Salem’s Circle M Farms is Just Peachy

From left: Assemblyman Adam Taliaferro, Senate President Steve Sweeney, Circle M Farms Owner Santo Macherrone, NJDA Secretary Doug Fisher, Mannington Deputy Mayor Luke Patrick, Salem County Freeholder Director Ben Laury and NJDA Director of Marketing Tom Beaver.

Senate President Steve Sweeney and Assemblyman Adam J. Taliaferro took a tour of Circle M Farms’ peach orchard with New Jersey Department of Agriculture recently, getting a firsthand view of one of the region’s top orchards in one of the state’s most important agricultural sectors.
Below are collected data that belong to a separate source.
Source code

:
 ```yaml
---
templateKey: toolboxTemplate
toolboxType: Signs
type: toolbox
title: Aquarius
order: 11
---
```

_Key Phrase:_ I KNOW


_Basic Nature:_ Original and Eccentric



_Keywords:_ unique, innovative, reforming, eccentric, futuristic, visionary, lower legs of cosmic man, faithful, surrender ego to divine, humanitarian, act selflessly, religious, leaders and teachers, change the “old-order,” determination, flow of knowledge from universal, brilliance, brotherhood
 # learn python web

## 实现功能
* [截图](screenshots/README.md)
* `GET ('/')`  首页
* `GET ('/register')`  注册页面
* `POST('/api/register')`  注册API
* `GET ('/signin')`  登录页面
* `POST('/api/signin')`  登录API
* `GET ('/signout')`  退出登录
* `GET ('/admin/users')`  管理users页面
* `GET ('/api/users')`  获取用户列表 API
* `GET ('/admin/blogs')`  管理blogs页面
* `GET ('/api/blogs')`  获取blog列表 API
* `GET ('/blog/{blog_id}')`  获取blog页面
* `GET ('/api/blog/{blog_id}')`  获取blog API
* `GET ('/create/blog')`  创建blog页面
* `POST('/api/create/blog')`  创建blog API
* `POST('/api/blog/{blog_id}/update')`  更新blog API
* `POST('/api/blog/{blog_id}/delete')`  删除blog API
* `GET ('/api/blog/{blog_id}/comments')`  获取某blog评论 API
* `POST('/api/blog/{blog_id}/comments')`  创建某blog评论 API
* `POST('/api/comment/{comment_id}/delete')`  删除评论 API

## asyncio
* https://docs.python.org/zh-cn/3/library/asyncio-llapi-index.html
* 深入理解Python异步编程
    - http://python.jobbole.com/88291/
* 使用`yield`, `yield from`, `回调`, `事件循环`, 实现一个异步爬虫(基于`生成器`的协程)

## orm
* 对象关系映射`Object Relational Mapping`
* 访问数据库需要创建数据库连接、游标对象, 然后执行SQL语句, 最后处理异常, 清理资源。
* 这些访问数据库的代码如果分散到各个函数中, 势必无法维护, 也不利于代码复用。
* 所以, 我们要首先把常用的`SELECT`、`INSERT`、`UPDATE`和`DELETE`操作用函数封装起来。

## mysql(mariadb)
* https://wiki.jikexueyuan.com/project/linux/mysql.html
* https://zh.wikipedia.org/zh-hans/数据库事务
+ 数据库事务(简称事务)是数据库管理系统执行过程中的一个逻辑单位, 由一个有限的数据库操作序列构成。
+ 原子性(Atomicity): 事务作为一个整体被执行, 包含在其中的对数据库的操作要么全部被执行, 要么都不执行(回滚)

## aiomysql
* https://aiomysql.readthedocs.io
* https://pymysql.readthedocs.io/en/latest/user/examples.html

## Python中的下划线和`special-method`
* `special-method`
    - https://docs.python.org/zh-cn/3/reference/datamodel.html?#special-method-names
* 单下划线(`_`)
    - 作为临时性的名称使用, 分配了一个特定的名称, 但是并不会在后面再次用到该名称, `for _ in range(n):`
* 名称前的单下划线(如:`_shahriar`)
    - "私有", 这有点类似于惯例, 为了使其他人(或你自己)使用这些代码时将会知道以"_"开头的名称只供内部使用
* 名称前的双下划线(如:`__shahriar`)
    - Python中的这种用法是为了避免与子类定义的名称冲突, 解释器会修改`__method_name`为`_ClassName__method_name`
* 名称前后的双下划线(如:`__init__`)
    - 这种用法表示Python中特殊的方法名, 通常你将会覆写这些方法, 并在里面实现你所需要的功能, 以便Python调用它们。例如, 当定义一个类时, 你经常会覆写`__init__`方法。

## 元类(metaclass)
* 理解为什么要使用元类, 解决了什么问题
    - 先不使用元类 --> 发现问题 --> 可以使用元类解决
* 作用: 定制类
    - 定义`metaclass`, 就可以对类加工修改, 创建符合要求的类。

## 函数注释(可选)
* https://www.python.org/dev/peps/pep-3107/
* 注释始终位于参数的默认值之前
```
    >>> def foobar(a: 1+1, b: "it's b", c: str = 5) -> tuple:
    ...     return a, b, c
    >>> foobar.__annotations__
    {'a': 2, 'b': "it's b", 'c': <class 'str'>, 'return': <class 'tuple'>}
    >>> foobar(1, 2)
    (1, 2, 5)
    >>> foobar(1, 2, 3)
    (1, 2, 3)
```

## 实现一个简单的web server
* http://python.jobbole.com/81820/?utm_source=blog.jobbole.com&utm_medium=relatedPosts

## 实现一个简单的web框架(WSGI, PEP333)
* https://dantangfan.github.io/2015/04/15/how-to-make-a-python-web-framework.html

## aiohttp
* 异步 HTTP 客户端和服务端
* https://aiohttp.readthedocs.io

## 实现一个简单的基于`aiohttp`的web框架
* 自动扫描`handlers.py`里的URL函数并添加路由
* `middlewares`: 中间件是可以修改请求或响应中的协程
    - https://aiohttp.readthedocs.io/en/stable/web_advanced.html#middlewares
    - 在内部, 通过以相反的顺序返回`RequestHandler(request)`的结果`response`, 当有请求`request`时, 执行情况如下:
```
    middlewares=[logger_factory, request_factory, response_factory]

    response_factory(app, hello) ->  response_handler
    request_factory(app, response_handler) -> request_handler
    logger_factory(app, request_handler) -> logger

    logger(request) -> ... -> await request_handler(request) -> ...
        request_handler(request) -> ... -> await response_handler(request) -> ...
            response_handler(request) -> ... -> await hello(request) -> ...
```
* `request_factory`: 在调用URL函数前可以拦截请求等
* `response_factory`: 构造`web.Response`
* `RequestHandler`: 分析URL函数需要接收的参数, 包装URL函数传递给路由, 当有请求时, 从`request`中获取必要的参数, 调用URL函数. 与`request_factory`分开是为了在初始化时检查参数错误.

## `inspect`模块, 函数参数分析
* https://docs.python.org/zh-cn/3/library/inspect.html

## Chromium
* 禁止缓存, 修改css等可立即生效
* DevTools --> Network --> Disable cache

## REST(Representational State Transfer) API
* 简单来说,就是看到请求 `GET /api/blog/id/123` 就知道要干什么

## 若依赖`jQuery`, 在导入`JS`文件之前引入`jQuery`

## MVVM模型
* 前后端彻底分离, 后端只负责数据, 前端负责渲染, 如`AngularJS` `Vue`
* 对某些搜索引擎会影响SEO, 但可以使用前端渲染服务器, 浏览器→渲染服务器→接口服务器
Peaches Are More Versatile Than You Think

Jersey peaches are undoubtedly delicious eaten in their natural state, sweet and healthy even for sugar-restricted diets. They’re low in calories (according to Rutgers University Agriculture Cooperative Extension, one raw medium peach has 50 calories), low in sugar (less than 13 grams), with only 0.5 grams of fat, 0 grams of cholesterol and sodium, 15 grams of carbohydrate, 2 grams of fiber and 1 gram of protein.

A peach provides 6% of your daily vitamin A needs and 15% of daily vitamin C needs. One medium peach also contains 2% or more daily value of vitamins E and K, niacin, folate, iron, choline, potassium, magnesium, phosphorus, manganese, zinc and copper.

Does anything better evoke summer than peach pie or cobbler or galette? But should you crave a little variation with less sugar, peaches are more versatile than you might think. They can be grilled, steamed, chopped in salads, processed into smoothies. They make good company for pork, chicken, shrimp and flat fishes.

Freeze peach slices on a cookie sheet, transfer to plastic bag and keep frozen for use as needed, maybe in champagne, or seltzer. Make cold peach soup with yogurt. The internet offers myriad and surprising recipes for fresh peaches.

—jerseypeaches.com

Circle M Farms is a certified ‘Jersey Fresh’ farm, which provides peaches and nectarines through Community Supported Agriculture (CSA) and food markets around the state.

“Since our founding, agriculture has been a pillar in our state’s economy and a major part of shaping the Garden State we see today,” said Senator Sweeney. “The people of South Jersey know intimately how farms like this help sustain our small communities, from providing jobs to our residents to providing produce for our stores.”

New Jersey is ranked fourth in the nation, behind California, South Carolina and Georgia in peach production and the agricultural sector is one of the state’s most important economic assets.

“There is little better than a fresh peach on a hot summer day,” said Assemblyman Taliaferro. “The only thing that makes it better is knowing it was grown right here, in our community. These local farms are the backbone of South Jersey, they always have been and they always will be.”

They were joined on the tour by NJ Department of Agriculture Secretary Doug Fisher, Assemblyman Matthew Milam, Salem County Freeholder Director Ben Laury, Salem County Freeholder Deputy Director Scott Griscom and Mannington Deputy Mayor Luke Patrick.